The glycemic response is a personal attribute.
The absolute magnitudes of the glycemic responses are important for individuals trying to control blood sugar and/or body weight, but using published GI lists as a guide to control the glycemic response is not fully informative. This is because in calculating the GI, individual glycemic responses to glucose are normalized to 100. GI values are, therefore, relative and are not necessarily a reliable guide to the person's actual individual AUC when consuming a food. Without knowledge of the person's characteristic blood glucose responses, reliance only on the GI may be misleading
Interesting to see this study just now. Others have been saying similar things before:
Barry Groves exaplains:
What matters as far as your body is concerned is not the GI of a carbohydrate, but the total amount. A hundred grams of carbohydrate is a hundred grams of carbohydrate whatever its GI is.
Emma also had a good post way back:
I’ve been griping about the GI diet for a long time now – partly because of Dr. Bernstein’s evidence, but mainly because it encourages the consumption of foods that do bad things to your body.
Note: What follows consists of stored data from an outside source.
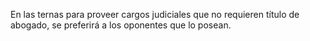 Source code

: En las ternas para proveer cargos judiciales que no requieren título de abogado, se preferirá a los oponentes que lo posean.
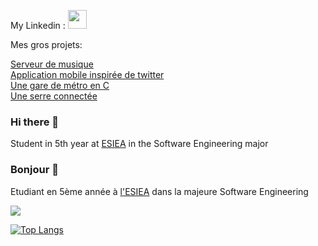 My Linkedin : <a href="https://www.linkedin.com/in/morinflorian/"><img height="30" src="https://upload.wikimedia.org/wikipedia/commons/c/ca/LinkedIn_logo_initials.png"></a>

Mes gros projets:

[Serveur de musique](https://github.com/Hikachhu/Glpoo_Bessel_Raph_Florian)<br>
[Application mobile inspirée de twitter](https://github.com/Hikachhu/keskheu)<br>
[Une gare de métro en C](https://github.com/Hikachhu/ProjetMetro)<br>
[Une serre connectée](https://github.com/JardinsBruyere)<br>


### Hi there 👋

Student in 5th year at <a href="https://www.esiea.fr/">ESIEA</a> in the Software Engineering major

### Bonjour 👋
  
Etudiant en 5ème année à <a href="https://www.esiea.fr/">l'ESIEA</a> dans la majeure Software Engineering

![](https://github-readme-stats.vercel.app/api?username=Hikachhu&count_private=false&show_icons=true&theme=highcontrast)

[![Top Langs](https://github-readme-stats.vercel.app/api/top-langs/?username=Hikachhu&langs_count=8)](https://github-readme-stats.vercel.app/api/top-langs/?username=Hikachhu&langs_count=8)

<!--

**Hikachhu/Hikachhu** is a ✨ _special_ ✨ repository because its `README.md` (this file) appears on your GitHub profile.

Here are some ideas to get you started:

- 🔭 I’m currently working on ...
- 🌱 I’m currently learning ...
- 👯 I’m looking to collaborate on ...
- 🤔 I’m looking for help with ...
- 💬 Ask me about ...
- 📫 How to reach me: ...
- 😄 Pronouns: ...
- ⚡ Fun fact: ...
-->
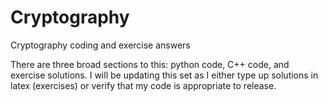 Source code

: # Cryptography
Cryptography coding and exercise answers

There are three broad sections to this: python code, C++ code, and exercise solutions.  I will be updating this set as I either type up solutions in latex (exercises) or verify that my code is appropriate to release.
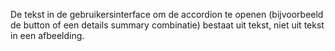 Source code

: <!-- @license CC0-1.0 -->

De tekst in de gebruikersinterface om de accordion te openen (bijvoorbeeld de button of een details summary combinatie) bestaat uit tekst, niet uit tekst in een afbeelding.
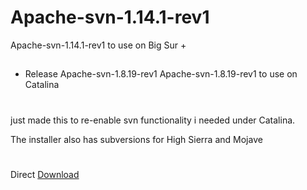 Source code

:# Apache-svn-1.14.1-rev1
Apache-svn-1.14.1-rev1 to use on Big Sur +
##
- Release Apache-svn-1.8.19-rev1
Apache-svn-1.8.19-rev1 to use on Catalina
#
just made this to re-enable svn functionality i needed under Catalina.

The installer also has subversions for High Sierra and Mojave

#
Direct [Download](https://github.com/LAbyOne/Apache-svn-1.8.19-rev1/raw/main/Apache-svn-1.8.19-rev1.dmg)
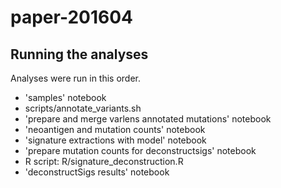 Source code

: # paper-201604

## Running the analyses

Analyses were run in this order.

 * 'samples' notebook
 * scripts/annotate_variants.sh
 * 'prepare and merge varlens annotated mutations' notebook
 * 'neoantigen and mutation counts' notebook
 * 'signature extractions with model' notebook
 * 'prepare mutation counts for deconstructsigs' notebook 
 *  R script: R/signature_deconstruction.R
 * 'deconstructSigs results' notebook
A low fat, low animal protein diet encourages the consumption of plant foods, particularly energy-rich ones like beans and grains in order to replace missing calories. Plants grow very fast and they are always one step ahead of us in evolutionary terms, particularly when it comes to protecting their seeds. Beans and grains contain lectins, phytates, phytoestrogens, goiterogens, coumarins, oxalates, salicylates, protease inhibitors, and cyanogens, all designed to prevent them from being eaten. Each one of these substances contributes and causes different problems, from autoimmune diseases, to mineral deficiencies, to thyroid problems, to sex hormone imbalances, to uncontrolled bleeding.